Edit: I would like to (hopefully) clarify my question. My question is related to field renormalization $\phi_0(x)=\sqrt{Z_\phi}\phi(x)$, and how we decide what value $\phi$ should be. For the physical mass and coupling constant, we can perform experimental measurements to determine their fixed values but we don't seem to do this for the physical field (as far as I understand; I still need to properly interpret JeffDror's answer). Are we basically looking at the divergence of Feynman diagrams and choose $Z_\phi$ such that we can absorb this divergence? If this is true, then this would mean that the "physical" field is a badly chosen word and it would make more sense to call it the "renormalized" field?

Answer 1

To answer this we first need to be clear about why this wavefunction renormalization arises. For simplicity we focus on $\phi^4$ theory. For a free field we have, \begin{equation} \phi ( x ) \left| 0 \right\rangle = \int \frac{ d ^3 p }{ (2\pi)^3 } \frac{1}{ 2 E _{ {\mathbf{p}} } } e ^{ - i {\mathbf{p}} \cdot {\mathbf{x}} } \left| {\mathbf{p}} \right\rangle \end{equation} Apart from the factor of $ \frac{1}{ 2E _{ {\mathbf{p}} }} $ this is just equal to $ \left| {\mathbf{x}} \right\rangle $. Thus we can intereprate $ \phi ( {\mathbf{x}} ) $ acting on the vacuum as a field producing an $ {\mathbf{x}} $ eigenstate.

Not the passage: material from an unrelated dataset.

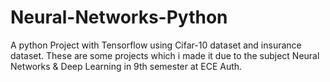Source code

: # Neural-Networks-Python
A python Project with Tensorflow using Cifar-10 dataset and insurance dataset. 
These are some projects which i made it due to the subject Neural Networks & Deep Learning in 9th semester at ECE Auth.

The equation above can be used to show that \begin{equation} \left\langle 0 \right| \phi ( {\mathbf{x}} ) \left| {\mathbf{p}} \right\rangle = e ^{ i {\mathbf{p}} \cdot {\mathbf{x}} } \end{equation} To continue to interpret $ \phi ( {\mathbf{x}} ) $ as the field that creates $ \left| {\mathbf{x}} \right\rangle $ eigenstates the renormalized field must obey this same relation. Thus we impose the renormalization condition: \begin{equation} \left\langle 0 \right| \phi _r ( 0 ) \left| {\mathbf{p}} \right\rangle = 1 \end{equation}
where $ \phi _r = \sqrt{ Z } \left( \phi - \left\langle \phi \right\rangle \right) $ is the renormalized field. If the wavefunction doesn't change under renormalization then $Z$ is just equal to $1$.

Now $ Z $ is not measurable for the same reason that the bare masses and couplings can't be measured. However, the renormalized field is measured in every process since if the condition above was not set to $1$ then we would be getting an extra factor for each external field line and another for each propagator in every diagram.

For example if we just forgot about the wavefunction renormalization we would get an extra $\sqrt{Z}$ for each external line and an extra $Z$ for each propagator.